*Problem*
Apart from the pictures, every record here must be copied word for word.

*Supplied material*
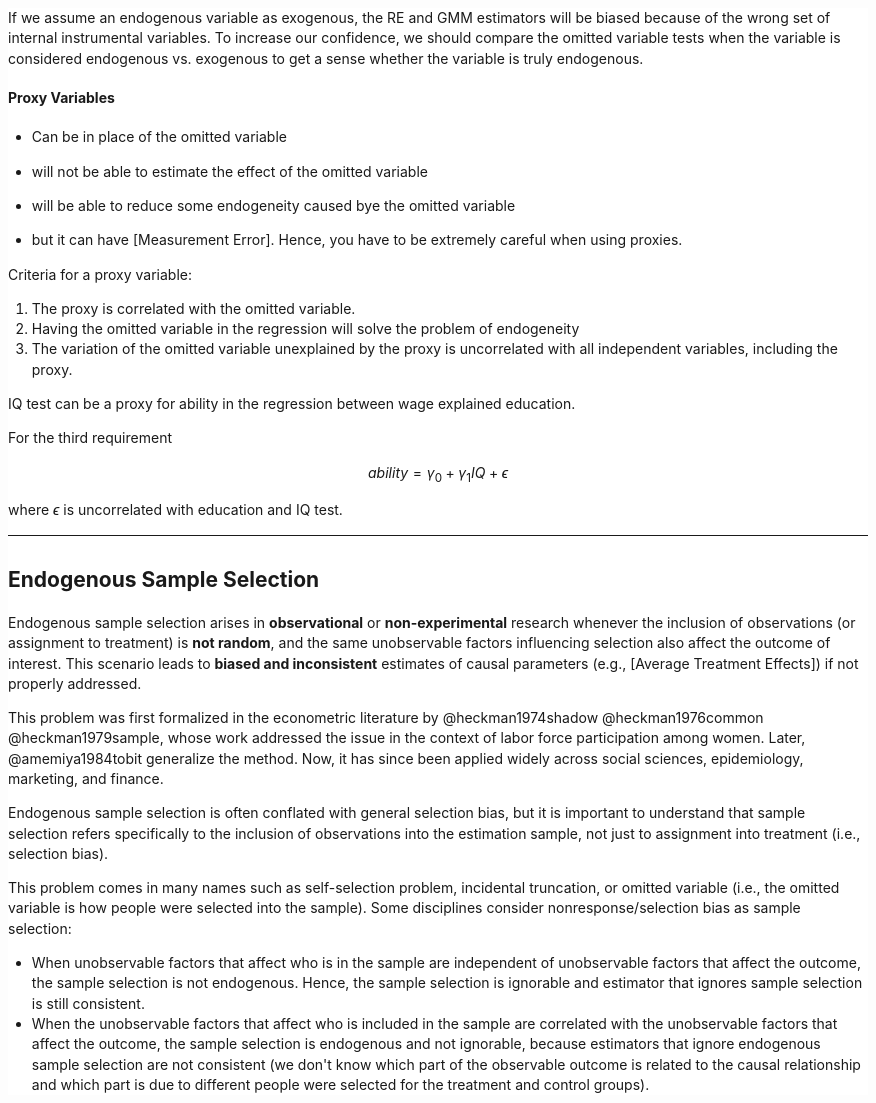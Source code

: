 If we assume an endogenous variable as exogenous, the RE and GMM estimators will be biased because of the wrong set of internal instrumental variables. To increase our confidence, we should compare the omitted variable tests when the variable is considered endogenous vs. exogenous to get a sense whether the variable is truly endogenous.

#### Proxy Variables

-   Can be in place of the omitted variable

-   will not be able to estimate the effect of the omitted variable

-   will be able to reduce some endogeneity caused bye the omitted variable

-   but it can have [Measurement Error]. Hence, you have to be extremely careful when using proxies.

Criteria for a proxy variable:

1.  The proxy is correlated with the omitted variable.
2.  Having the omitted variable in the regression will solve the problem of endogeneity
3.  The variation of the omitted variable unexplained by the proxy is uncorrelated with all independent variables, including the proxy.

IQ test can be a proxy for ability in the regression between wage explained education.

For the third requirement

$$
ability = \gamma_0 + \gamma_1 IQ + \epsilon
$$

where $\epsilon$ is uncorrelated with education and IQ test.

------------------------------------------------------------------------

## Endogenous Sample Selection

Endogenous sample selection arises in **observational** or **non-experimental** research whenever the inclusion of observations (or assignment to treatment) is **not random**, and the same unobservable factors influencing selection also affect the outcome of interest. This scenario leads to **biased and inconsistent** estimates of causal parameters (e.g., [Average Treatment Effects]) if not properly addressed.

This problem was first formalized in the econometric literature by @heckman1974shadow @heckman1976common @heckman1979sample, whose work addressed the issue in the context of labor force participation among women. Later, @amemiya1984tobit generalize the method. Now, it has since been applied widely across social sciences, epidemiology, marketing, and finance.

Endogenous sample selection is often conflated with general selection bias, but it is important to understand that sample selection refers specifically to the inclusion of observations into the estimation sample, not just to assignment into treatment (i.e., selection bias).

This problem comes in many names such as self-selection problem, incidental truncation, or omitted variable (i.e., the omitted variable is how people were selected into the sample). Some disciplines consider nonresponse/selection bias as sample selection:

-   When unobservable factors that affect who is in the sample are independent of unobservable factors that affect the outcome, the sample selection is not endogenous. Hence, the sample selection is ignorable and estimator that ignores sample selection is still consistent.
-   When the unobservable factors that affect who is included in the sample are correlated with the unobservable factors that affect the outcome, the sample selection is endogenous and not ignorable, because estimators that ignore endogenous sample selection are not consistent (we don't know which part of the observable outcome is related to the causal relationship and which part is due to different people were selected for the treatment and control groups).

*Task response*
Source code

: If we assume an endogenous variable as exogenous, the RE and GMM estimators will be biased because of the wrong set of internal instrumental variables. To increase our confidence, we should compare the omitted variable tests when the variable is considered endogenous vs. exogenous to get a sense whether the variable is truly endogenous.

#### Proxy Variables

-   Can be in place of the omitted variable

-   will not be able to estimate the effect of the omitted variable

-   will be able to reduce some endogeneity caused bye the omitted variable

-   but it can have [Measurement Error]. Hence, you have to be extremely careful when using proxies.

Criteria for a proxy variable:

1.  The proxy is correlated with the omitted variable.
2.  Having the omitted variable in the regression will solve the problem of endogeneity
3.  The variation of the omitted variable unexplained by the proxy is uncorrelated with all independent variables, including the proxy.

IQ test can be a proxy for ability in the regression between wage explained education.

For the third requirement

$$
ability = \gamma_0 + \gamma_1 IQ + \epsilon
$$

where $\epsilon$ is uncorrelated with education and IQ test.

------------------------------------------------------------------------

## Endogenous Sample Selection

Endogenous sample selection arises in **observational** or **non-experimental** research whenever the inclusion of observations (or assignment to treatment) is **not random**, and the same unobservable factors influencing selection also affect the outcome of interest. This scenario leads to **biased and inconsistent** estimates of causal parameters (e.g., [Average Treatment Effects]) if not properly addressed.

This problem was first formalized in the econometric literature by @heckman1974shadow @heckman1976common @heckman1979sample, whose work addressed the issue in the context of labor force participation among women. Later, @amemiya1984tobit generalize the method. Now, it has since been applied widely across social sciences, epidemiology, marketing, and finance.

Endogenous sample selection is often conflated with general selection bias, but it is important to understand that sample selection refers specifically to the inclusion of observations into the estimation sample, not just to assignment into treatment (i.e., selection bias).

This problem comes in many names such as self-selection problem, incidental truncation, or omitted variable (i.e., the omitted variable is how people were selected into the sample). Some disciplines consider nonresponse/selection bias as sample selection:

-   When unobservable factors that affect who is in the sample are independent of unobservable factors that affect the outcome, the sample selection is not endogenous. Hence, the sample selection is ignorable and estimator that ignores sample selection is still consistent.
-   When the unobservable factors that affect who is included in the sample are correlated with the unobservable factors that affect the outcome, the sample selection is endogenous and not ignorable, because estimators that ignore endogenous sample selection are not consistent (we don't know which part of the observable outcome is related to the causal relationship and which part is due to different people were selected for the treatment and control groups).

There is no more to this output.